• EXERCISE DESCRIPTION: Go through the records below and copy out every line holding "break".

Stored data

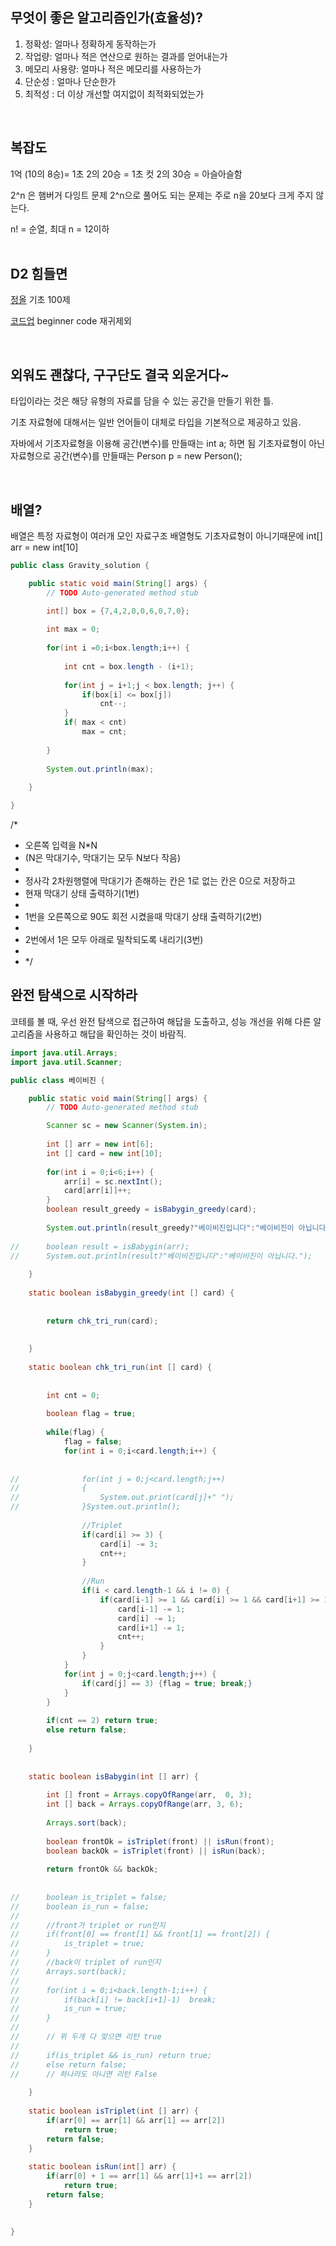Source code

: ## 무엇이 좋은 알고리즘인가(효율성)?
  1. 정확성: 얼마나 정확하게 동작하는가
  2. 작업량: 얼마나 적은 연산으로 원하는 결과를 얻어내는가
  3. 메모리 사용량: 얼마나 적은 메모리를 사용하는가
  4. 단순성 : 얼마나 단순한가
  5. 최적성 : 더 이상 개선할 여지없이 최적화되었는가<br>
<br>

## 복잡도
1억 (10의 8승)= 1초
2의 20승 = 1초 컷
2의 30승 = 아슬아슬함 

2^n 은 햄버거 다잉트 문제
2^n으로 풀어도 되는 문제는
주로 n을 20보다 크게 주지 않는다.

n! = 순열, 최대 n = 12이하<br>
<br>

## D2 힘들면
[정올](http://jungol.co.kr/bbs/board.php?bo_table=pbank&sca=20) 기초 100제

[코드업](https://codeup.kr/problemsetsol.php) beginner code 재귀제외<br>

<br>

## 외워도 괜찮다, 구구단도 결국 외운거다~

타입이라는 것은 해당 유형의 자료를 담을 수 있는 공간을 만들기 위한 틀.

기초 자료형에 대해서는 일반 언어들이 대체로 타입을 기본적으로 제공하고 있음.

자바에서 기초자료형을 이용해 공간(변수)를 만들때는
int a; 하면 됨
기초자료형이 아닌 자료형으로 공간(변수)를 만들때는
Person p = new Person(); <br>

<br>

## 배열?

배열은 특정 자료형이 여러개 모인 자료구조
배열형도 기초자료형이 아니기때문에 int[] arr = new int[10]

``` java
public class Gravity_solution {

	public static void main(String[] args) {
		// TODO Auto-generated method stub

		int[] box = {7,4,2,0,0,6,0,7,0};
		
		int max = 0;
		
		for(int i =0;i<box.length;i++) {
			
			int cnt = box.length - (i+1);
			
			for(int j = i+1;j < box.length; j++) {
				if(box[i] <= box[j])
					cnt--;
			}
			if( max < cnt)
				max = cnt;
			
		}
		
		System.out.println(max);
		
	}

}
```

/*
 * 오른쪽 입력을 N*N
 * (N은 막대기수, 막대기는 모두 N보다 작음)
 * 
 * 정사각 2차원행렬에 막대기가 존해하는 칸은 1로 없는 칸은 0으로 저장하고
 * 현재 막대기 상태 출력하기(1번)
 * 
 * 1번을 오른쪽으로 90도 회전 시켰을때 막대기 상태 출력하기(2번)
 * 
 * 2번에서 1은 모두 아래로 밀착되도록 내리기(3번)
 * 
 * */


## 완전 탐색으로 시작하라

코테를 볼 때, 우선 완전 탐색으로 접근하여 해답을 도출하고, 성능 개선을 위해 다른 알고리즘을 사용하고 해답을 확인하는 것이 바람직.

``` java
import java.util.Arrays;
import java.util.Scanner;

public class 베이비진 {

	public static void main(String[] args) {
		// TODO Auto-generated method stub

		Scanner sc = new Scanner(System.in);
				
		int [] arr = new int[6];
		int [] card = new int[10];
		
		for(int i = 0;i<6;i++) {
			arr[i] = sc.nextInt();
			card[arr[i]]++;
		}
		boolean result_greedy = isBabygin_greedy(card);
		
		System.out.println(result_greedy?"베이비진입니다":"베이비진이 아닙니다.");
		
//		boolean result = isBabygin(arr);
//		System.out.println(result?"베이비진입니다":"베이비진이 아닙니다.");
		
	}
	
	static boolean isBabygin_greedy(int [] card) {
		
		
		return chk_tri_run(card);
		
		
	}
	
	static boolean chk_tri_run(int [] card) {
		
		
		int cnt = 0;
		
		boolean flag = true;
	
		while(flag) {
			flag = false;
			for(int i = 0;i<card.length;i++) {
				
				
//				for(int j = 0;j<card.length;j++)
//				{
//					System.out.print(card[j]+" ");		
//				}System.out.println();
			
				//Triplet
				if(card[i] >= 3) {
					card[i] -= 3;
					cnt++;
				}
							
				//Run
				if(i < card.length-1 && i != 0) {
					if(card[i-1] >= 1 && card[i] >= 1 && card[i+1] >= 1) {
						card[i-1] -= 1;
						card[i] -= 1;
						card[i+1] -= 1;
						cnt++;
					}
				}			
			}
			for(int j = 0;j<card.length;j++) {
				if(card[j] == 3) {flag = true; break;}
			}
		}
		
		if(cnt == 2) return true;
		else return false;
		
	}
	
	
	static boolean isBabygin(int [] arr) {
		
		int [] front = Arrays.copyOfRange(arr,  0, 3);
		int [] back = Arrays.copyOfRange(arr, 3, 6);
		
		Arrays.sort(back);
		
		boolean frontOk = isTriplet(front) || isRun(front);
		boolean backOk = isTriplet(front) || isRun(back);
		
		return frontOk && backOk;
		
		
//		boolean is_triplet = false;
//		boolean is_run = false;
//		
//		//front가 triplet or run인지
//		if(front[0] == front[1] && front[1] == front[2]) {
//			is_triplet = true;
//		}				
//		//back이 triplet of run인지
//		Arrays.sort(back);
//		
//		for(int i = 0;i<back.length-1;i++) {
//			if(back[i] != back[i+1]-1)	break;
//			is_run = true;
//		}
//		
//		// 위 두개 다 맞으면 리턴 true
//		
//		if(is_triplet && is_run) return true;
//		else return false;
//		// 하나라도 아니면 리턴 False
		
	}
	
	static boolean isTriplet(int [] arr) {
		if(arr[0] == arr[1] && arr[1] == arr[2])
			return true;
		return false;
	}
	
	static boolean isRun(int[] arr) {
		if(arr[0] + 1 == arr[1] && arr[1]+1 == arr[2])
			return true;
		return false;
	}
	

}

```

• REPLY:
				if(card[j] == 3) {flag = true; break;}
//			if(back[i] != back[i+1]-1)	break;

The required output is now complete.